■ WORK TO COMPLETE ■
After reading the records, print them all again exactly as they stand.

■ PROVIDED RECORDS ■

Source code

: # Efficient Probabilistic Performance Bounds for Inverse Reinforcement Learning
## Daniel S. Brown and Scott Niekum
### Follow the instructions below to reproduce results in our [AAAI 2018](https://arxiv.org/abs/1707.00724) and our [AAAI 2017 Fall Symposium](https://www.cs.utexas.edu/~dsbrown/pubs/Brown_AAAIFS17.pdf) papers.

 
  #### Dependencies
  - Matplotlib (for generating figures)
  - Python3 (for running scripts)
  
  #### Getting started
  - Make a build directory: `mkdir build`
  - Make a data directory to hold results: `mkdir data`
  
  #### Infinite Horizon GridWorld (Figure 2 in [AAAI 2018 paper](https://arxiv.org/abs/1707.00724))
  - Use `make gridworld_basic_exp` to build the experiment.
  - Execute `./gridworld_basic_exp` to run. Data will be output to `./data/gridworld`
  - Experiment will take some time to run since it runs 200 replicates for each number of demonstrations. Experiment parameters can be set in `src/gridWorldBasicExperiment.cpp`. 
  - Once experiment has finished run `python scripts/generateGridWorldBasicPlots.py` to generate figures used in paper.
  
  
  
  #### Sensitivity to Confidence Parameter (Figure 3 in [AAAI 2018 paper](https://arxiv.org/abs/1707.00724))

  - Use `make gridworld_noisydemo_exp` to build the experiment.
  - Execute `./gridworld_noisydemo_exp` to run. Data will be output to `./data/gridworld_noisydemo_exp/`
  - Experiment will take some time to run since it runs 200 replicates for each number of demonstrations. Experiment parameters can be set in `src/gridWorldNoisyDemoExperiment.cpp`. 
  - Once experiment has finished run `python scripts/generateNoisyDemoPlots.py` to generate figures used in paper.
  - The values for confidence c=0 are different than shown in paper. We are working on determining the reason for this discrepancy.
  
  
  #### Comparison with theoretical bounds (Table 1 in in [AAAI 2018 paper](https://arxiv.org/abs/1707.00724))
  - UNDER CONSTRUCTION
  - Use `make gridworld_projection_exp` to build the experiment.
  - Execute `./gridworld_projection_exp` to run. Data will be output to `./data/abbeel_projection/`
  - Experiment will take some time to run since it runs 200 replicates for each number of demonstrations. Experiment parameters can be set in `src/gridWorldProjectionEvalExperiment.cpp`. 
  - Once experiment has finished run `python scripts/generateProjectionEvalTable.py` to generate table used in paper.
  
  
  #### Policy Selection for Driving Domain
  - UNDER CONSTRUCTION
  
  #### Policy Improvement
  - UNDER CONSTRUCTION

■ RESULT OF THIS EXERCISE ■
Source code

: # Efficient Probabilistic Performance Bounds for Inverse Reinforcement Learning
## Daniel S. Brown and Scott Niekum
### Follow the instructions below to reproduce results in our [AAAI 2018](https://arxiv.org/abs/1707.00724) and our [AAAI 2017 Fall Symposium](https://www.cs.utexas.edu/~dsbrown/pubs/Brown_AAAIFS17.pdf) papers.

 
  #### Dependencies
  - Matplotlib (for generating figures)
  - Python3 (for running scripts)
  
  #### Getting started
  - Make a build directory: `mkdir build`
  - Make a data directory to hold results: `mkdir data`
  
  #### Infinite Horizon GridWorld (Figure 2 in [AAAI 2018 paper](https://arxiv.org/abs/1707.00724))
  - Use `make gridworld_basic_exp` to build the experiment.
  - Execute `./gridworld_basic_exp` to run. Data will be output to `./data/gridworld`
  - Experiment will take some time to run since it runs 200 replicates for each number of demonstrations. Experiment parameters can be set in `src/gridWorldBasicExperiment.cpp`. 
  - Once experiment has finished run `python scripts/generateGridWorldBasicPlots.py` to generate figures used in paper.
  
  
  
  #### Sensitivity to Confidence Parameter (Figure 3 in [AAAI 2018 paper](https://arxiv.org/abs/1707.00724))

  - Use `make gridworld_noisydemo_exp` to build the experiment.
  - Execute `./gridworld_noisydemo_exp` to run. Data will be output to `./data/gridworld_noisydemo_exp/`
  - Experiment will take some time to run since it runs 200 replicates for each number of demonstrations. Experiment parameters can be set in `src/gridWorldNoisyDemoExperiment.cpp`. 
  - Once experiment has finished run `python scripts/generateNoisyDemoPlots.py` to generate figures used in paper.
  - The values for confidence c=0 are different than shown in paper. We are working on determining the reason for this discrepancy.
  
  
  #### Comparison with theoretical bounds (Table 1 in in [AAAI 2018 paper](https://arxiv.org/abs/1707.00724))
  - UNDER CONSTRUCTION
  - Use `make gridworld_projection_exp` to build the experiment.
  - Execute `./gridworld_projection_exp` to run. Data will be output to `./data/abbeel_projection/`
  - Experiment will take some time to run since it runs 200 replicates for each number of demonstrations. Experiment parameters can be set in `src/gridWorldProjectionEvalExperiment.cpp`. 
  - Once experiment has finished run `python scripts/generateProjectionEvalTable.py` to generate table used in paper.
  
  
  #### Policy Selection for Driving Domain
  - UNDER CONSTRUCTION
  
  #### Policy Improvement
  - UNDER CONSTRUCTION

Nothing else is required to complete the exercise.